BEGIN RECORDS PROVIDED

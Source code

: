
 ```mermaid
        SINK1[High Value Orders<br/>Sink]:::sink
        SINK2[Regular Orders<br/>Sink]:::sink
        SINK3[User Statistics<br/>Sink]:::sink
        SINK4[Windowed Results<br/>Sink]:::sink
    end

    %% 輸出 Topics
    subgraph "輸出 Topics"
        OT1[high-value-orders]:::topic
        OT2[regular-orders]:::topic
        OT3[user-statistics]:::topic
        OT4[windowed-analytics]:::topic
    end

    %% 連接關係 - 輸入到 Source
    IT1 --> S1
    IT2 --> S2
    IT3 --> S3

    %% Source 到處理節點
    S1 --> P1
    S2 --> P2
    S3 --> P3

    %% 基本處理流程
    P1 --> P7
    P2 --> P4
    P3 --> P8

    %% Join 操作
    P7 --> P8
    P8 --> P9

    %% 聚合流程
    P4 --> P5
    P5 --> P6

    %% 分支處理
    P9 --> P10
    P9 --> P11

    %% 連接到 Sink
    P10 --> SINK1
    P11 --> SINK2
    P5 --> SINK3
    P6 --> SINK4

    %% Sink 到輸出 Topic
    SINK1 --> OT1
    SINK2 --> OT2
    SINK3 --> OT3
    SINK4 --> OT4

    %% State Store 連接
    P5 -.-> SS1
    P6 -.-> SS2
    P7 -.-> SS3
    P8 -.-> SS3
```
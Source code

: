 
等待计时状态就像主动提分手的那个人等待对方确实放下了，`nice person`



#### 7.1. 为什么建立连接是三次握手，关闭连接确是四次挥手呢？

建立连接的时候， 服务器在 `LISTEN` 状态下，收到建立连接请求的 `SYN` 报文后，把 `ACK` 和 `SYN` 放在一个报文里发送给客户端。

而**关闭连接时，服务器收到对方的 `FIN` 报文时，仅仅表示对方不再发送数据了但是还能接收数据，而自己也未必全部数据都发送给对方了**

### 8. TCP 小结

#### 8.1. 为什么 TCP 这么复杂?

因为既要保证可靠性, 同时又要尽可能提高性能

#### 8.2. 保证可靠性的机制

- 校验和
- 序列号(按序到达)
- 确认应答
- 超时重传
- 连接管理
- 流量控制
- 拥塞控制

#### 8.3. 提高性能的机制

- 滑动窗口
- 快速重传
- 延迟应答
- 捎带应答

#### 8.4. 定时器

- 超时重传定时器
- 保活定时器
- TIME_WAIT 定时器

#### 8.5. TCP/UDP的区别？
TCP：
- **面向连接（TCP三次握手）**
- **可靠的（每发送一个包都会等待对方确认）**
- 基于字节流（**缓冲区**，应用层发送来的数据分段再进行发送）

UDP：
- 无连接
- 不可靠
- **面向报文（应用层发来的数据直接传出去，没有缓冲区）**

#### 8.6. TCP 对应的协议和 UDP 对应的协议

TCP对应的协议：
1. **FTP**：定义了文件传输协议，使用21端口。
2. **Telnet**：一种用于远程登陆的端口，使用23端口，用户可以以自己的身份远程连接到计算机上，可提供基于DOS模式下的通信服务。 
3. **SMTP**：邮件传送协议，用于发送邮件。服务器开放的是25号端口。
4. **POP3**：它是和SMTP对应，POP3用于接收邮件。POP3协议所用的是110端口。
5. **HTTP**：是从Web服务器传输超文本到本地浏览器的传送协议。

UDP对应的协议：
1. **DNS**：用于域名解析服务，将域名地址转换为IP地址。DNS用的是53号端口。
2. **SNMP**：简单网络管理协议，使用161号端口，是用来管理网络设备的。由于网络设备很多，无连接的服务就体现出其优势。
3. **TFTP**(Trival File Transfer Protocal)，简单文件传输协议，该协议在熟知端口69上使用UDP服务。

END RECORDS PROVIDED

# PROBLEM DESCRIPTION:
Nothing in the entries may be left out; each line is to be output exactly.

# ANSWER FOR THE TASK:
Source code

:
 ```mermaid
        SINK1[High Value Orders<br/>Sink]:::sink
        SINK2[Regular Orders<br/>Sink]:::sink
        SINK3[User Statistics<br/>Sink]:::sink
        SINK4[Windowed Results<br/>Sink]:::sink
    end

    %% 輸出 Topics
    subgraph "輸出 Topics"
        OT1[high-value-orders]:::topic
        OT2[regular-orders]:::topic
        OT3[user-statistics]:::topic
        OT4[windowed-analytics]:::topic
    end

    %% 連接關係 - 輸入到 Source
    IT1 --> S1
    IT2 --> S2
    IT3 --> S3

    %% Source 到處理節點
    S1 --> P1
    S2 --> P2
    S3 --> P3

    %% 基本處理流程
    P1 --> P7
    P2 --> P4
    P3 --> P8

    %% Join 操作
    P7 --> P8
    P8 --> P9

    %% 聚合流程
    P4 --> P5
    P5 --> P6

    %% 分支處理
    P9 --> P10
    P9 --> P11

    %% 連接到 Sink
    P10 --> SINK1
    P11 --> SINK2
    P5 --> SINK3
    P6 --> SINK4

    %% Sink 到輸出 Topic
    SINK1 --> OT1
    SINK2 --> OT2
    SINK3 --> OT3
    SINK4 --> OT4

    %% State Store 連接
    P5 -.-> SS1
    P6 -.-> SS2
    P7 -.-> SS3
    P8 -.-> SS3
```
Source code

: 
等待计时状态就像主动提分手的那个人等待对方确实放下了，`nice person`



#### 7.1. 为什么建立连接是三次握手，关闭连接确是四次挥手呢？

建立连接的时候， 服务器在 `LISTEN` 状态下，收到建立连接请求的 `SYN` 报文后，把 `ACK` 和 `SYN` 放在一个报文里发送给客户端。

而**关闭连接时，服务器收到对方的 `FIN` 报文时，仅仅表示对方不再发送数据了但是还能接收数据，而自己也未必全部数据都发送给对方了**

### 8. TCP 小结

#### 8.1. 为什么 TCP 这么复杂?

因为既要保证可靠性, 同时又要尽可能提高性能

#### 8.2. 保证可靠性的机制

- 校验和
- 序列号(按序到达)
- 确认应答
- 超时重传
- 连接管理
- 流量控制
- 拥塞控制

#### 8.3. 提高性能的机制

- 滑动窗口
- 快速重传
- 延迟应答
- 捎带应答

#### 8.4. 定时器

- 超时重传定时器
- 保活定时器
- TIME_WAIT 定时器

#### 8.5. TCP/UDP的区别？
TCP：
- **面向连接（TCP三次握手）**
- **可靠的（每发送一个包都会等待对方确认）**
- 基于字节流（**缓冲区**，应用层发送来的数据分段再进行发送）

UDP：
- 无连接
- 不可靠
- **面向报文（应用层发来的数据直接传出去，没有缓冲区）**

#### 8.6. TCP 对应的协议和 UDP 对应的协议

TCP对应的协议：
1. **FTP**：定义了文件传输协议，使用21端口。
2. **Telnet**：一种用于远程登陆的端口，使用23端口，用户可以以自己的身份远程连接到计算机上，可提供基于DOS模式下的通信服务。 
3. **SMTP**：邮件传送协议，用于发送邮件。服务器开放的是25号端口。
4. **POP3**：它是和SMTP对应，POP3用于接收邮件。POP3协议所用的是110端口。
5. **HTTP**：是从Web服务器传输超文本到本地浏览器的传送协议。

UDP对应的协议：
1. **DNS**：用于域名解析服务，将域名地址转换为IP地址。DNS用的是53号端口。
2. **SNMP**：简单网络管理协议，使用161号端口，是用来管理网络设备的。由于网络设备很多，无连接的服务就体现出其优势。
3. **TFTP**(Trival File Transfer Protocal)，简单文件传输协议，该协议在熟知端口69上使用UDP服务。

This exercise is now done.